I have xls type files that have 9 columns and varying number of rows. I would like to use xlrd or other modules so that I can extract all the values from the 1st and 2nd columns out of the nine columns, and then use the extracted values individually. So far my code looks like:
import xlrd
import openpyxl
workbook = xlrd.open_workbook('C09.xls')
sheet_names = workbook.sheet_names()
sheet = workbook.sheet_by_name(sheet_names[0])
num_rows = sheet.nrows
num_cols = sheet.ncols
plist = [[0 for x in range(3)] for x in range(num_rows)]
for i in range(num_rows):
for j in range(3):
plist[i][j] = sheet.cell(i,j).value
and then use the values in [i] (such as doing multiplications and whatnot) and then pulling the corresponding values from [j].
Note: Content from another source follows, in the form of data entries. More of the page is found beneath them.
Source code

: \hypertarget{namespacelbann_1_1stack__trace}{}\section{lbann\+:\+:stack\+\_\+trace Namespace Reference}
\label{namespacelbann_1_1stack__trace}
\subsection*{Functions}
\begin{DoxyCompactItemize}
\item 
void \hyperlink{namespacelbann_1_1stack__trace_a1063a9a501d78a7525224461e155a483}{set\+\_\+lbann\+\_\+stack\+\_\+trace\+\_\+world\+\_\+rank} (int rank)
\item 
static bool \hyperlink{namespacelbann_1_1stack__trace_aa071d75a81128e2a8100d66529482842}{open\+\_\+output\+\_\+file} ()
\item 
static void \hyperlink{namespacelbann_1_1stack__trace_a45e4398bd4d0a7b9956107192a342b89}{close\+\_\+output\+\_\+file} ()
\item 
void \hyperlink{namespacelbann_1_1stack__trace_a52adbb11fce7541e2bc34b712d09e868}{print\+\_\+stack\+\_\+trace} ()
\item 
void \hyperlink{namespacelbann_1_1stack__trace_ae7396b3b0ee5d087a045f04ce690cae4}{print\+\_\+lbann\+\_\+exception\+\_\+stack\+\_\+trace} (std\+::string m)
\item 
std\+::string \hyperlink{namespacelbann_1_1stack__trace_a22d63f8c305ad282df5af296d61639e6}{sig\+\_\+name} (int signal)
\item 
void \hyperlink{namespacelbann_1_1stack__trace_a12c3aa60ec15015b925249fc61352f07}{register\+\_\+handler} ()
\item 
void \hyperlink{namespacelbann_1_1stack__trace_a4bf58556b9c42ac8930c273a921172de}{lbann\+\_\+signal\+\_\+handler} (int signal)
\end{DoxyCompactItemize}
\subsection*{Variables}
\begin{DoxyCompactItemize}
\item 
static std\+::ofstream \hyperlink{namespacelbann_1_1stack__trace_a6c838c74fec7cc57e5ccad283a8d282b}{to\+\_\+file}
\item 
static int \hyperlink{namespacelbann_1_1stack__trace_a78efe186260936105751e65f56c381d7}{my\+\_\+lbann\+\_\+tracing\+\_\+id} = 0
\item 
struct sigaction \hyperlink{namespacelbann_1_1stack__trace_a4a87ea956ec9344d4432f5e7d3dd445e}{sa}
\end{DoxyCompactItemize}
The above code gives an output like:
[['Col header 1', 'Col header 2', 'Col header 3'], [1.0, 1000, 2000], [2.0, 1001, 2001], ..... so on]
Is there a simple way of doing so? I am quite new to Python, so I would appreciate it if you could be a bit more specific. Thank you so much!
Some feedback/improvements:
In your snippet, the initialization part is redundant. This avoids the double iteration:
plist = [[sheet.cell(i,j).value for j in range(3)] for i in xrange(num_rows)]
should you run into None
values, you can normalize them with:
plist = [[sheet.cell(i,j).value or 0 for j in range(3)] for i in xrange(num_rows)]
Finally, here is a more Pythonic way of doing 0-initializations:
plist = [x[:] for x in [[0] * 3] * sheet.nrows